旧知の者の窮地
城塞都市ガレイは、俺たちが以前訪れた時より活気にあふれていた。人々が早足で行き交い、店の商品が飛ぶように売れていく。
いや、鬼気迫る様子は、活気と言うより殺気に近い。
「ほらほら兄ちゃん、ぼさーっとしてるとひき殺すぞっ!」
高速で荷馬車が突っ走る。ぎりぎりで俺の側をすり抜けていく。
「ん? という事は、あの御者は俺の事が見えていた訳だ」
「あ。そうだね」
馬車に跳ね飛ばされそうになったと言うのに、俺たちは道ばたでクスクスと笑い合っていた。
「なんだか落ち着きがないよね、この町」
「そうだな。武器を持った兵士も多く見かけるし、なんだか物騒な気配を感じるよ」
「ゼロもそう思う? そうだよねえ、ピリピリしている気がする」
前から走ってくるやつがいて、俺たちにぶつかりそうになる。
「うわっと!」
俺は避けたつもりだが、走ってきたやつは俺にぶつかりながらそのまま走り去っていった。
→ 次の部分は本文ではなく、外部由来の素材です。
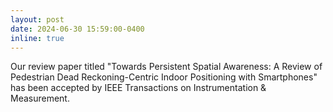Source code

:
 ```yaml
---
layout: post
date: 2024-06-30 15:59:00-0400
inline: true
---
```


Our review paper titled "Towards Persistent Spatial Awareness: A Review of Pedestrian Dead Reckoning-Centric Indoor Positioning with Smartphones" has been accepted by IEEE Transactions on Instrumentation & Measurement.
いや、ぶつかりながらと言うのは正確じゃない。ぶつかって、すり抜けて行ったと言うのが正しい。
俺たちは思念体だからぶつかった相手とすり抜けてしまうのだろう。
「そうか、俺たちが意識しないと、ものに触ったり動かしたり、ましてや人とぶつかったりなんてできないみたいだな」
俺は通りを行き交う人にわざとぶつかろうとして、相手も避けるがそれでも突撃をかける。
だが俺の身体は通行人の身体をすり抜けてしまう。
「これは難しい……」
ぶつかったと思った奴も一瞬不思議そうな顔をするが、そのまま駆け去ってしまった。
「すり抜けてしまう……」
「まあいいじゃない、通り抜けできた方がいちいち避けなくていいんだから」
「そうだけどさあ……」
俺は心のもやもやを抱きながら、手がかりになりそうな所を探す。
「シルヴィアはモンデール伯爵の娘だったよな」
「そうね、ここガレイの貴族らしいけど」
「レイヌール勇王国の警備隊長も務めているからな、ここにいるとは限らんが今どこにいるかくらいは誰か知っているだろう」
「じゃあモンデール伯爵の事を聞いて回ろうか?」
「そうだな。お、丁度いい所に肉屋があるぞ」
俺は通りに面した所の肉屋を訪ねる。
「はいらっしゃい! これからに備えて保存の利く干し肉なんてどうだい? 安くはないが、品数は豊富だよ!」
むっちりとしたおかみさんが店先で肉を売っていた。
「なんだ安くないのか。それをうたい文句にするなんてすごい根性だな」
「おや兄さん、今の情勢なら食べ物が売っているだけでも珍しいんだからね!? それもうちで扱っているのはジャイアント印の干し肉とくるんだから、多少値は張っても日持ちと美味さは保証するよ!」
ジャイアント印? 干し肉だって?
「なあお姉さん」
「なんだい姉さんだなんて、おばちゃんをからかっちゃいけないよぉ」
口ではそんな風に言っているが、上機嫌になった所を見るとまんざらでもなさそうだ。
「その干し肉ってどこで仕入れているんだい? よかったら教えてくれないかなあ」
「え~、そうだねえ」
おかみさんはこっそりと、だが大胆に干し肉を押しつけてくる。
「判った、判ったから!」
俺は腰の袋に手を伸ばすと金貨を取り出しておかみさんに渡す。
金貨は俺が想像で作りだしたやつだから、商品を受け取るわけには行かないが。
「ジャイアント、と言ってもヒルジャイアントだからそう大きいわけじゃないんだけどね、よく三人ずれでやってくるのさ。昨日来たばっかりだから今日は伯爵様の館で休んでいるんじゃないかな?」
「伯爵様の館って、モンデール伯のか?」
「そうだよお兄さん。よく知っているじゃないか。でもねぇ……」
おかみさんは浮かない顔をする。
「モンデール伯爵様のご令嬢がね」
「どうした、セシリアになにかあったのか!?」
俺はおかみさんの肩をつかんで揺すった。
「は、ほわっ、はひゃっ」
「ほらゼロ、おばちゃんがしゃべれないよー!」
ルシルが俺の腕を押さえた事でおかみさんの揺れが止まる。
「す、すまん。で、セシリアはどうしたんだ」
「それが、ご令嬢はこの町にいるんだけどね……」
おかみさんの言葉を聞いて、俺は心臓をわしづかみにされたような気持ちになった。